郷里の長野では、新聞の号外まで出るなど、周囲は大変な盛り上がりよう。
「すごく緊張した。周りの声援を聞いて優勝しなきゃいけないって感じになって。なんとか優勝できました」
栃煌山を破って優勝を決め、インタビュールームに呼ばれた御嶽海は、こう言って声を詰まらせ涙をこぼした。
そんな中、やはり最も喜んでいたのは、名門中の名門と言われる出羽海部屋の関係者かもしれない。師匠の出羽海親方(元幕内小城ノ花)も、こう言って声を上ずらせていた。
「嬉しいですね。(4年前に)関取が1人もいない状態で部屋を継承して、こんなに早く優勝力士ができるなんて」
この御嶽海は、平成26年に出羽海親方が部屋を継承した翌年、すでにアマ相撲の強豪、和歌山県庁に就職が決まっていたところを、出羽海親方が「なんとか部屋を再興させたい。力を貸してくれ」と頭を下げてスカウトした逸材だけに、喜びもひとしおだ。
そんな出羽海部屋の関係者が歓喜に沸く一方で、「さあ、出羽一門の強引な動きが始まった」と警戒する大相撲関係者もいる。

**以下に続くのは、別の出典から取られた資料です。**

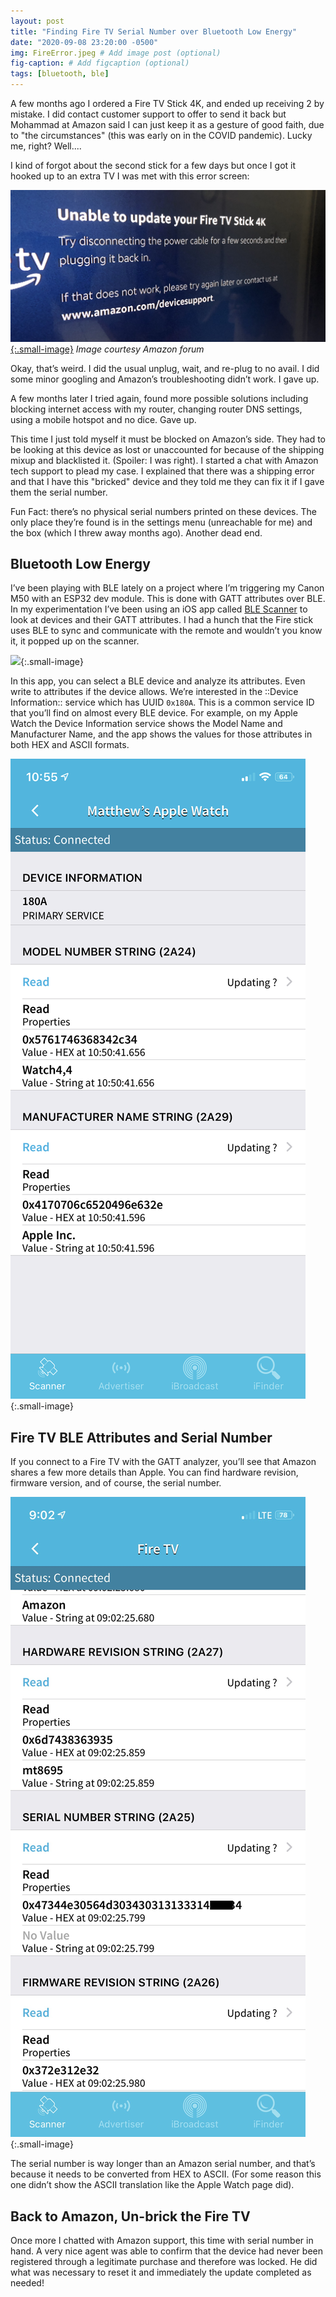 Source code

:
 ```yaml
---
layout: post
title: "Finding Fire TV Serial Number over Bluetooth Low Energy"
date: "2020-09-08 23:20:00 -0500"
img: FireError.jpeg # Add image post (optional)
fig-caption: # Add figcaption (optional)
tags: [bluetooth, ble]
---
```


A few months ago I ordered a Fire TV Stick 4K, and ended up receiving 2 by mistake. I did contact customer support to offer to send it back but Mohammad at Amazon said I can just keep it as a gesture of good faith, due to "the circumstances" (this was early on in the COVID pandemic). Lucky me, right? Well....

I kind of forgot about the second stick for a few days but once I got it hooked up to an extra TV I was met with this error screen:

[![](/assets/img/20200908-Fire/FireError.jpeg){:.small-image}](/assets/img/20200908-Fire/FireError.jpeg)
*Image courtesy Amazon forum*

Okay, that’s weird. I did the usual unplug, wait, and re-plug to no avail. I did some minor googling and Amazon’s troubleshooting didn’t work. I gave up. 

A few months later I tried again, found more possible solutions including blocking internet access with my router, changing router DNS settings, using a mobile hotspot and no dice. Gave up. 

This time I just told myself it must be blocked on Amazon’s side. They had to be looking at this device as lost or unaccounted for because of the shipping mixup and blacklisted it. (Spoiler: I was right). I started a chat with Amazon tech support to plead my case. I explained that there was a shipping error and that I have this "bricked" device and they told me they can fix it if I gave them the serial number. 

Fun Fact: there’s no physical serial numbers printed on these devices. The only place they’re found is in the settings menu (unreachable for me) and the box (which I threw away months ago). Another dead end. 

## Bluetooth Low Energy
I’ve been playing with BLE lately on a project where I’m triggering my Canon M50 with an ESP32 dev module. This is done with GATT attributes over BLE. In my experimentation I’ve been using an iOS app called [BLE Scanner](https://apps.apple.com/us/app/ble-scanner-4-0/id1221763603) to look at devices and their GATT attributes. I had a hunch that the Fire stick uses BLE to sync and communicate with the remote and wouldn’t you know it, it popped up on the scanner. 

![](/assets/img/20200908-Fire/FireSerial.png){:.small-image}

In this app, you can select a BLE device and analyze its attributes. Even write to attributes if the device allows. We’re interested in the ::Device Information:: service which has UUID `0x180A`. This is a common service ID that you’ll find on almost every BLE device. For example, on my Apple Watch the Device Information service shows the Model Name and Manufacturer Name, and the app shows the values for those attributes in both HEX and ASCII formats. 

![](/assets/img/20200908-Fire/AWSerial.png){:.small-image}

## Fire TV BLE Attributes and Serial Number
If you connect to a Fire TV with the GATT analyzer, you’ll see that Amazon shares a few more details than Apple. You can find hardware revision, firmware version, and of course, the serial number.

![](/assets/img/20200908-Fire/FireSerialHex.jpeg){:.small-image}

The serial number is way longer than an Amazon serial number, and that’s because it needs to be converted from HEX to ASCII. (For some reason this one didn’t show the ASCII translation like the Apple Watch page did). 

## Back to Amazon, Un-brick the Fire TV
Once more I chatted with Amazon support, this time with serial number in hand. A very nice agent was able to confirm that the device had never been registered through a legitimate purchase and therefore was locked. He did what was necessary to reset it and immediately the update completed as needed!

「このところ、出羽一門は人材に恵まれず、目玉はもうトウが立った豪栄道だけで、非常に肩身の狭い思いをしてきました。ところが、ここにきて栃ノ心が大関になり、本家の出羽海部屋からも御嶽海が出てきた。いかに出羽一門が新しいスターの誕生を恋焦がれていたか。御嶽海の優勝が大詰めだった13日目、14日目の相手が一門の豪栄道、栃煌山だったことでも分かるでしょう。おそらく御嶽海の大関取りがかかる来場所は、さらに見えすいたことが起こる可能性がある。心配です」
李下に冠を正さず——。やっと開花した期待の星は、公明正大に育てましょう。